## Instructions to follow
What the task needs is the data below, written out verbatim.
═══ Dataset content ═══
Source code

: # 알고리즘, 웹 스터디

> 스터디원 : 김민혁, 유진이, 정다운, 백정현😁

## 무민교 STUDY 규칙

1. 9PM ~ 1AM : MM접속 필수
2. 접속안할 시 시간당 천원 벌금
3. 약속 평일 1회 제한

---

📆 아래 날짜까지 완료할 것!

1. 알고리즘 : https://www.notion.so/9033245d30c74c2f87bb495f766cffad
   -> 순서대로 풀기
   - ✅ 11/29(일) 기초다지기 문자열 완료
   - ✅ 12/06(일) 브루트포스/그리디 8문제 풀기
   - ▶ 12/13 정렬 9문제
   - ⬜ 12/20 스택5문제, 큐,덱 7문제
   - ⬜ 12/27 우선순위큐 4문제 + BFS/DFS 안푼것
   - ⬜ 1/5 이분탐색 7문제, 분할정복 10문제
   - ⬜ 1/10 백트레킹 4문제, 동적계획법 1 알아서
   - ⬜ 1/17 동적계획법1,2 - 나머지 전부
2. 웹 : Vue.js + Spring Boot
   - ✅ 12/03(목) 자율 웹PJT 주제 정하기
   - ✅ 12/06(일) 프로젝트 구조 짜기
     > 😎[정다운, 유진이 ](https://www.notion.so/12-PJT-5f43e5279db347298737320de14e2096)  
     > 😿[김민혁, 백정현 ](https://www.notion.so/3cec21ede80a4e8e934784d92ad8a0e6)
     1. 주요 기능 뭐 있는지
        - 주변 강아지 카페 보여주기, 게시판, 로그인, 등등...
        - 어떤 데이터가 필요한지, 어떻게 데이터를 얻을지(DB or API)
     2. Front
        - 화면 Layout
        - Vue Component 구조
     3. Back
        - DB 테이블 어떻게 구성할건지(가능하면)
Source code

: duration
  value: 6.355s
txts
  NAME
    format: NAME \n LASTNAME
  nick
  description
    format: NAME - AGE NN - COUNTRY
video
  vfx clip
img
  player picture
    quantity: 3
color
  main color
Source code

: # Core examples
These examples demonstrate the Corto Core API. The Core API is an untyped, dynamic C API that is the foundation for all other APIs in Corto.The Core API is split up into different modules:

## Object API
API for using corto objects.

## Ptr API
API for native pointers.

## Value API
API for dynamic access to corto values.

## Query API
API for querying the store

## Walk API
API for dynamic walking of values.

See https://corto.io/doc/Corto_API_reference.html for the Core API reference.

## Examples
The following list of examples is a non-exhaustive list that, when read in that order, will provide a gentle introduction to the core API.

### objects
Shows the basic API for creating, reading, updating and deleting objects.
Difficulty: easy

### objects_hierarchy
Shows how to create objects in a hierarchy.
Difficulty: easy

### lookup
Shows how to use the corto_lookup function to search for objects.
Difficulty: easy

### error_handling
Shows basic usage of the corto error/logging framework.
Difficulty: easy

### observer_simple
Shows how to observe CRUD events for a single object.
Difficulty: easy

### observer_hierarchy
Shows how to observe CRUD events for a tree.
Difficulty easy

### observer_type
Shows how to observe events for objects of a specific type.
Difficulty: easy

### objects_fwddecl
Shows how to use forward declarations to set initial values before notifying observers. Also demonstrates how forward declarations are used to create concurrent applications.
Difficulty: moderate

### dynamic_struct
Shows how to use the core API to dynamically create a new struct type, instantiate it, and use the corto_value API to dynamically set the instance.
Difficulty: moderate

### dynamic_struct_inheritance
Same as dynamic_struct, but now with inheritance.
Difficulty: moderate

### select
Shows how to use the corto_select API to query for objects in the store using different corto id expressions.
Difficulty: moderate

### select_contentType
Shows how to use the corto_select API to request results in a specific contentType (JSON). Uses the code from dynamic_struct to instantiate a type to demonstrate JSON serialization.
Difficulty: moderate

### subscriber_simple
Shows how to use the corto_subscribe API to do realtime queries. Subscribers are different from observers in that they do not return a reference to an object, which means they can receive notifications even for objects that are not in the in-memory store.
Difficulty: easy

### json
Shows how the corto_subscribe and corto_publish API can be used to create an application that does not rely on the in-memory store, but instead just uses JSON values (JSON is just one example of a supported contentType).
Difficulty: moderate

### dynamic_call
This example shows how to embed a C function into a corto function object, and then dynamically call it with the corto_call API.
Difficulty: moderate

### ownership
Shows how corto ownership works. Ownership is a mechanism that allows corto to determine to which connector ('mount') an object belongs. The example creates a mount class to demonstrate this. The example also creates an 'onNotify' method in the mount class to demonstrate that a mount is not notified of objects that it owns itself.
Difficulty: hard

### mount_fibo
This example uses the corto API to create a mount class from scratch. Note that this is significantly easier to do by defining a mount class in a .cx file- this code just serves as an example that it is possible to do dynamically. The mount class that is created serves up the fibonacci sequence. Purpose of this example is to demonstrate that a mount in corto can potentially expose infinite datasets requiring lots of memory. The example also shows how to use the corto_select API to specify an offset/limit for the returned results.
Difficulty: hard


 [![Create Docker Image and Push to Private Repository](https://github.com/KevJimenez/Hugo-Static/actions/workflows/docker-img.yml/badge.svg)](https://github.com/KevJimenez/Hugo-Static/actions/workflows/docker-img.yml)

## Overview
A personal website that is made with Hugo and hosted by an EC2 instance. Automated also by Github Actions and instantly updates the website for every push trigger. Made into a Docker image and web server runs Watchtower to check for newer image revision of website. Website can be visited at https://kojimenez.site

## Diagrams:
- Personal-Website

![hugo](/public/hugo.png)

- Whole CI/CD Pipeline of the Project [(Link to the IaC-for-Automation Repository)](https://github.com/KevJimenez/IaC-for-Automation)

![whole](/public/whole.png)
═══
## Exercise response
Source code

: # 알고리즘, 웹 스터디

> 스터디원 : 김민혁, 유진이, 정다운, 백정현😁

## 무민교 STUDY 규칙

1. 9PM ~ 1AM : MM접속 필수
2. 접속안할 시 시간당 천원 벌금
3. 약속 평일 1회 제한

---

📆 아래 날짜까지 완료할 것!

1. 알고리즘 : https://www.notion.so/9033245d30c74c2f87bb495f766cffad
   -> 순서대로 풀기
   - ✅ 11/29(일) 기초다지기 문자열 완료
   - ✅ 12/06(일) 브루트포스/그리디 8문제 풀기
   - ▶ 12/13 정렬 9문제
   - ⬜ 12/20 스택5문제, 큐,덱 7문제
   - ⬜ 12/27 우선순위큐 4문제 + BFS/DFS 안푼것
   - ⬜ 1/5 이분탐색 7문제, 분할정복 10문제
   - ⬜ 1/10 백트레킹 4문제, 동적계획법 1 알아서
   - ⬜ 1/17 동적계획법1,2 - 나머지 전부
2. 웹 : Vue.js + Spring Boot
   - ✅ 12/03(목) 자율 웹PJT 주제 정하기
   - ✅ 12/06(일) 프로젝트 구조 짜기
     > 😎[정다운, 유진이 ](https://www.notion.so/12-PJT-5f43e5279db347298737320de14e2096)  
     > 😿[김민혁, 백정현 ](https://www.notion.so/3cec21ede80a4e8e934784d92ad8a0e6)
     1. 주요 기능 뭐 있는지
        - 주변 강아지 카페 보여주기, 게시판, 로그인, 등등...
        - 어떤 데이터가 필요한지, 어떻게 데이터를 얻을지(DB or API)
     2. Front
        - 화면 Layout
        - Vue Component 구조
     3. Back
        - DB 테이블 어떻게 구성할건지(가능하면)
Source code

: duration
  value: 6.355s
txts
  NAME
    format: NAME \n LASTNAME
  nick
  description
    format: NAME - AGE NN - COUNTRY
video
  vfx clip
img
  player picture
    quantity: 3
color
  main color
Source code

: # Core examples
These examples demonstrate the Corto Core API. The Core API is an untyped, dynamic C API that is the foundation for all other APIs in Corto.The Core API is split up into different modules:

## Object API
API for using corto objects.

## Ptr API
API for native pointers.

## Value API
API for dynamic access to corto values.

## Query API
API for querying the store

## Walk API
API for dynamic walking of values.

See https://corto.io/doc/Corto_API_reference.html for the Core API reference.

## Examples
The following list of examples is a non-exhaustive list that, when read in that order, will provide a gentle introduction to the core API.

### objects
Shows the basic API for creating, reading, updating and deleting objects.
Difficulty: easy

### objects_hierarchy
Shows how to create objects in a hierarchy.
Difficulty: easy

### lookup
Shows how to use the corto_lookup function to search for objects.
Difficulty: easy

### error_handling
Shows basic usage of the corto error/logging framework.
Difficulty: easy

### observer_simple
Shows how to observe CRUD events for a single object.
Difficulty: easy

### observer_hierarchy
Shows how to observe CRUD events for a tree.
Difficulty easy

### observer_type
Shows how to observe events for objects of a specific type.
Difficulty: easy

### objects_fwddecl
Shows how to use forward declarations to set initial values before notifying observers. Also demonstrates how forward declarations are used to create concurrent applications.
Difficulty: moderate

### dynamic_struct
Shows how to use the core API to dynamically create a new struct type, instantiate it, and use the corto_value API to dynamically set the instance.
Difficulty: moderate

### dynamic_struct_inheritance
Same as dynamic_struct, but now with inheritance.
Difficulty: moderate

### select
Shows how to use the corto_select API to query for objects in the store using different corto id expressions.
Difficulty: moderate

### select_contentType
Shows how to use the corto_select API to request results in a specific contentType (JSON). Uses the code from dynamic_struct to instantiate a type to demonstrate JSON serialization.
Difficulty: moderate

### subscriber_simple
Shows how to use the corto_subscribe API to do realtime queries. Subscribers are different from observers in that they do not return a reference to an object, which means they can receive notifications even for objects that are not in the in-memory store.
Difficulty: easy

### json
Shows how the corto_subscribe and corto_publish API can be used to create an application that does not rely on the in-memory store, but instead just uses JSON values (JSON is just one example of a supported contentType).
Difficulty: moderate

### dynamic_call
This example shows how to embed a C function into a corto function object, and then dynamically call it with the corto_call API.
Difficulty: moderate

### ownership
Shows how corto ownership works. Ownership is a mechanism that allows corto to determine to which connector ('mount') an object belongs. The example creates a mount class to demonstrate this. The example also creates an 'onNotify' method in the mount class to demonstrate that a mount is not notified of objects that it owns itself.
Difficulty: hard

### mount_fibo
This example uses the corto API to create a mount class from scratch. Note that this is significantly easier to do by defining a mount class in a .cx file- this code just serves as an example that it is possible to do dynamically. The mount class that is created serves up the fibonacci sequence. Purpose of this example is to demonstrate that a mount in corto can potentially expose infinite datasets requiring lots of memory. The example also shows how to use the corto_select API to specify an offset/limit for the returned results.
Difficulty: hard


 [![Create Docker Image and Push to Private Repository](https://github.com/KevJimenez/Hugo-Static/actions/workflows/docker-img.yml/badge.svg)](https://github.com/KevJimenez/Hugo-Static/actions/workflows/docker-img.yml)

## Overview
A personal website that is made with Hugo and hosted by an EC2 instance. Automated also by Github Actions and instantly updates the website for every push trigger. Made into a Docker image and web server runs Watchtower to check for newer image revision of website. Website can be visited at https://kojimenez.site

## Diagrams:
- Personal-Website

![hugo](/public/hugo.png)

- Whole CI/CD Pipeline of the Project [(Link to the IaC-for-Automation Repository)](https://github.com/KevJimenez/IaC-for-Automation)

![whole](/public/whole.png)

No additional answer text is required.